- • You can thank an insect pollinator for one out of every three mouthfuls of food that you eat.
- • Your grilled salmon dinner would have been impossible without the small flies and other aquatic invertebrates that young fish eat.
- • Ninety-six percent of songbirds rear their young on insects.
- • In Yellowstone and Glacier national parks, grizzly bears eat up to 40,000 miller moths a day to fatten up for hibernation.
With well over one million known species, insects and other invertebrates eclipse all other forms of life on Earth. They are essential to the reproduction of most flowering plants, including many fruits, vegetables, and nuts that we eat; they are food for birds, fish, and other animals; they filter water and keep our rivers and streams pristine; and they clean up waste from plants and animals.
Although they are indisputably the most important animals on earth, invertebrates are in trouble. One recent review of the science estimated that, if losses continue at current rates, 40% of the world’s insect species may go extinct over the next few decades. There is no time to wait. We need to act now.
Thanks to our donors, Xerces is at the forefront of invertebrate conservation and we have tried-and-true methods to maximize invertebrate diversity across landscapes. Please show us your support by making a tax-deductible donation today.

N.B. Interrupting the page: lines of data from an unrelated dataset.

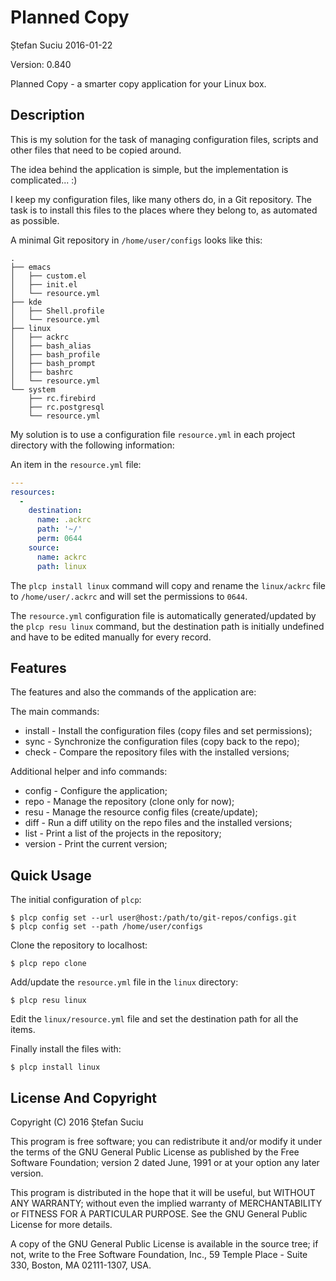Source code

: Planned Copy
============
Ștefan Suciu
2016-01-22

Version: 0.840

Planned Copy - a smarter copy application for your Linux box.


Description
-----------

This is my solution for the task of managing configuration files,
scripts and other files that need to be copied around.

The idea behind the application is simple, but the implementation is
complicated... :)

I keep my configuration files, like many others do, in a Git
repository.  The task is to install this files to the places where
they belong to, as automated as possible.

A minimal Git repository in `/home/user/configs` looks like this:

```
.
├── emacs
│   ├── custom.el
│   ├── init.el
│   └── resource.yml
├── kde
│   ├── Shell.profile
│   └── resource.yml
├── linux
│   ├── ackrc
│   ├── bash_alias
│   ├── bash_profile
│   ├── bash_prompt
│   ├── bashrc
│   └── resource.yml
└── system
    ├── rc.firebird
    ├── rc.postgresql
    └── resource.yml
```

My solution is to use a
configuration file `resource.yml` in each project directory with the
following information:

An item in the `resource.yml` file:

```YAML
---
resources:
  -
    destination:
      name: .ackrc
      path: '~/'
      perm: 0644
    source:
      name: ackrc
      path: linux
```

The `plcp install linux` command will copy and rename the
`linux/ackrc` file to `/home/user/.ackrc` and will set the permissions
to `0644`.

The `resource.yml` configuration file is automatically
generated/updated by the `plcp resu linux` command, but the
destination path is initially undefined and have to be edited manually
for every record.


Features
--------

The features and also the commands of the application are:

The main commands:
* install - Install the configuration files (copy files and set permissions);
* sync    - Synchronize the configuration files (copy back to the repo);
* check   - Compare the repository files with the installed versions;

Additional helper and info commands:
* config  - Configure the application;
* repo    - Manage the repository (clone only for now);
* resu    - Manage the resource config files (create/update);
* diff    - Run a diff utility on the repo files and the installed versions;
* list    - Print a list of the projects in the repository;
* version - Print the current version;


Quick Usage
-----------

The initial configuration of `plcp`:

```
$ plcp config set --url user@host:/path/to/git-repos/configs.git
$ plcp config set --path /home/user/configs
```

Clone the repository to localhost:

```
$ plcp repo clone
```

Add/update the `resource.yml` file in the `linux` directory:

```
$ plcp resu linux
```

Edit the `linux/resource.yml` file and set the destination path for
all the items.

Finally install the files with:

```
$ plcp install linux
```

License And Copyright
---------------------

Copyright (C) 2016 Ștefan Suciu

This program is free software; you can redistribute it and/or modify
it under the terms of the GNU General Public License as published by
the Free Software Foundation; version 2 dated June, 1991 or at your option
any later version.

This program is distributed in the hope that it will be useful,
but WITHOUT ANY WARRANTY; without even the implied warranty of
MERCHANTABILITY or FITNESS FOR A PARTICULAR PURPOSE.  See the
GNU General Public License for more details.

A copy of the GNU General Public License is available in the source tree;
if not, write to the Free Software Foundation, Inc.,
59 Temple Place - Suite 330, Boston, MA 02111-1307, USA.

Large, connected natural lands and freshwater systems act as reservoirs for invertebrate diversity. Protecting these areas is essential, but not enough. We must also address conservation in farmlands and urban areas. Approximately 40% of global land use is devoted to agriculture and 55% of people live in towns and cities, areas where roadsides, parks, and gardens can provide important habitat for insects and other invertebrates
Xerces’ work has led to the protection and restoration of over 2.5 million acres of habitat on farmlands, wildlands, roadsides, and parks. Our advocacy is leading to better management of streams and rivers; protections for the most vulnerable species; improvements to key laws such as the Farm Bill; and changes to how cities, counties, and states regulate pesticides. And through Bee City USA, we now have 150 city and college communities in our network mobilized to protect pollinators.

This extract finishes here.